# Long coat GSD breeders Ireland/uk???



## Gunnerellis (Mar 13, 2014)

Hi guys, does anyone recommend any long coat GSD breeders in either Ireland or Uk? Regards, Kieran.


Sent from Petguide.com Free App


----------



## Blitzkrieg1 (Jul 31, 2012)

Only decent breeder iv heard of in the uk is vislor


----------



## Gunnerellis (Mar 13, 2014)

Thanks for the reply but it seems they don't breed long coat gsd 


Sent from Petguide.com Free App


----------



## DJEtzel (Feb 11, 2010)

Typically long coated GSDs come out of litters not planning on breeding for the coat specifically.

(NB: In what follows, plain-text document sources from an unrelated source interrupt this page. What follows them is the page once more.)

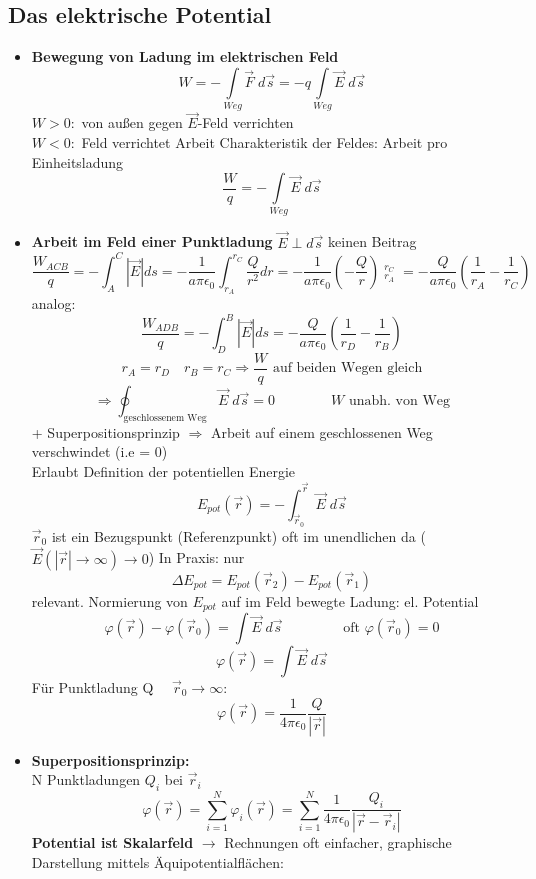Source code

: \documentclass[titlepage,12pt,a4paper,ngerman]{report}
\begin{document}
\subsection{Das elektrische Potential}
\begin{itemize}
\item \textbf{Bewegung von Ladung im elektrischen Feld}
$$ W = -\int\limits_{Weg} \vec{F} \; d\vec{s} = -q \int\limits_{Weg} \vec{E} \;d\vec{s}$$
$ W>0:$ von außen gegen $\vec{E}$-Feld verrichten\\
$ W<0:$ Feld verrichtet Arbeit
Charakteristik der Feldes: Arbeit pro Einheitsladung
$$\frac{W}{q} = -\int\limits_{Weg} \vec{E}\;d\vec{s}$$
\item \textbf{Arbeit im Feld einer Punktladung}
$ \vec{E} \perp d\vec{s}$ keinen Beitrag
$$ \frac{W_{ACB}}{q} = -\int_{A}^C |\vec{E}| ds = -\dfrac{1}{a\pi\epsilon_0} \int_{r_A}^{r_C} \frac{Q}{r^2} dr =  -\dfrac{1}{a\pi\epsilon_0} (-\frac{Q}{r}) \mathop{\bigg|}_{r_A}^{r_C} =  -\dfrac{Q}{a\pi\epsilon_0} ( \frac{1}{r_A} - \frac{1}{r_C})$$
analog:
$$\frac{W_{ADB}}{q} = -\int_D^B |\vec{E}| ds =  -\dfrac{Q}{a\pi\epsilon_0} ( \frac{1}{r_D} - \frac{1}{r_B})$$
$$r_A = r_D \quad r_B = r_C \Rightarrow \frac{W}{q} \textrm{ auf beiden Wegen gleich}$$
$$\Rightarrow \oint_{\textrm{geschlossenem Weg}} \vec{E}\; d\vec{s} = 0 \qquad \qquad W \textrm{ unabh. von Weg}$$
+ Superpositionsprinzip $\Rightarrow$ Arbeit auf einem geschlossenen Weg verschwindet (i.e = 0)\\
Erlaubt Definition der potentiellen Energie
$$ E_{pot} (\vec{r}) = -\int_{\vec{r}_0}^{\vec{r}} \vec{E} \; d\vec{s} $$
$\vec{r}_0$ ist ein Bezugspunkt (Referenzpunkt) oft im unendlichen da ($\vec{E}( |\vec{r}| \rightarrow \infty) \rightarrow 0$)
In Praxis: nur
$$ \Delta E_{pot} = E_{pot}(\vec{r}_2) - E_{pot}(\vec{r}_1)$$
relevant.
Normierung von $E_{pot}$ auf im Feld bewegte Ladung:
el. Potential 
$$\varphi(\vec{r}) - \varphi (\vec{r}_0) = \int \vec{E} \; d \vec{s} \qquad \qquad \textrm{ oft } \varphi(\vec{r}_0) = 0$$
$$\varphi(\vec{r}) = \int \vec{E} \; d \vec{s}$$
Für Punktladung Q $\quad \vec{r}_0 \rightarrow \infty :$ $$\varphi(\vec{r}) = \frac{1}{4\pi\epsilon_0} \frac{Q}{|\vec{r}|}$$
\item \textbf{Superpositionsprinzip:}\\
N Punktladungen $Q_i$ bei $\vec{r}_i$
$$ \varphi(\vec{r}) = \sum_{i=1}^N \varphi_i(\vec{r}) = \sum_{i=1}^N \frac{1}{4\pi\epsilon_0} \frac{Q_i}{|\vec{r}-\vec{r}_i|}$$
\textbf{Potential ist Skalarfeld} $\rightarrow$ Rechnungen oft einfacher, graphische Darstellung mittels Äquipotentialflächen: \\

\end{itemize}
\end{document}
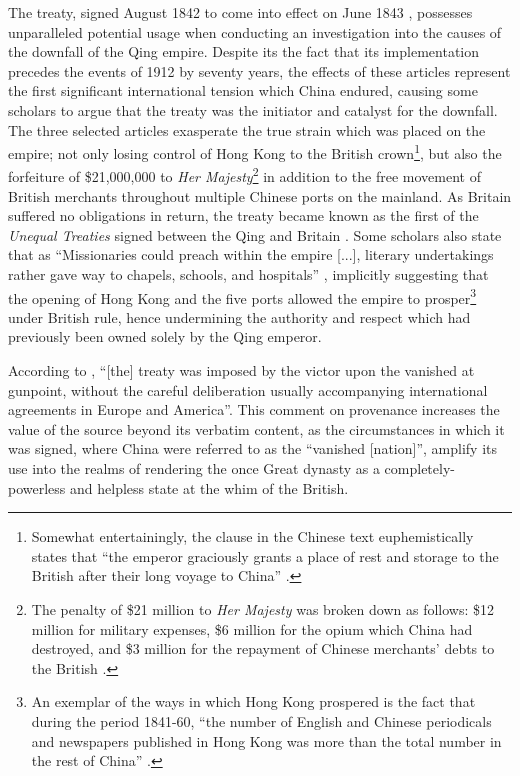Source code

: \documentclass{article}
\begin{document}
The treaty, signed  August 1842 to come into effect on  June 1843
\autocite{Saw:1975}, possesses unparalleled potential usage when conducting an investigation into the causes of the downfall of the Qing empire. Despite its the fact that its implementation precedes the events of 1912 by seventy years, the effects of these articles represent the first significant international tension which China endured, causing some scholars to argue that the treaty was the initiator and catalyst for the downfall. The three selected articles exasperate the true strain which was placed on the empire; not only losing control of Hong Kong to the British crown\footnote{Somewhat entertainingly, the clause in the Chinese text euphemistically states that ``the emperor graciously grants a place of rest and storage to the British after their long voyage to China''
\autocite{Zhang:2007}.}, but also the forfeiture of \$21,000,000 to \textit{Her Majesty}\footnote{The penalty of \$21 million to \textit{Her Majesty} was broken down as follows: \$12 million for military expenses, \$6 million for the opium which China had destroyed, and \$3 million for the repayment of Chinese merchants' debts to the British
\autocite{Hsu:1999}.} in addition to the free movement of British merchants throughout multiple Chinese ports on the mainland. As Britain suffered no obligations in return, the treaty became known as the first of the \textit{Unequal Treaties} signed between the Qing and Britain
\autocite{Hoe:1999}. Some scholars also state that as ``Missionaries could preach within the empire [...], literary undertakings rather gave way to chapels, schools, and hospitals''
\autocite{Britton:1933}, implicitly suggesting that the opening of Hong Kong and the five ports allowed the empire to prosper\footnote{An exemplar of the ways in which Hong Kong prospered is the fact that during the period 1841-60, ``the number of English and Chinese periodicals and newspapers published in Hong Kong was more than the total number in the rest of China''
\autocite{Huang:2001}.} under British rule, hence undermining the authority and respect which had previously been owned solely by the Qing emperor.

According to
\autocite{Hsu:1999}, ``[the] treaty was imposed by the victor upon the vanished at gunpoint, without the careful deliberation usually accompanying international agreements in Europe and America''. This comment on provenance increases the value of the source beyond its verbatim content, as the circumstances in which it was signed, where China were referred to as the ``vanished [nation]'', amplify its use into the realms of rendering the once Great dynasty as a completely-powerless and helpless state at the whim of the British.
\end{document}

Any breeder that is only breeding dogs for a coat type is not going to be a breeder worth my time/money.


----------



## GSDAlphaMom (Jul 20, 2010)

I checked with a friend in UK. She has a long coat out of Uno Conbhairean (Germany), beautiful dog. Uno was in Italy for a while and the UK. You could contact Conbharean for info. He is not a long coat and they do not breed for it but they do produce them on occasion.

Anyway here is her response:
It depends on area but opalia GSD are good. Most show litters have long coats in them anyway though


----------



## Shrap (Mar 4, 2011)

I am Alphamom's friend lol.

What are you looking to do with your pup?

What area are you?

I'm all for breeding dogs having working qualifications but its simply not always possible in the UK. There aren't many clubs, aren't many helpers and the majority of clubs are either full or aren't interested in show dogs. There are some breeders that title their own stock but not many. 

As for visor - Vongalanberg Kai carries for long coat!

If you let me know what area you are and whether you want working or show I can provide some more suggestions


----------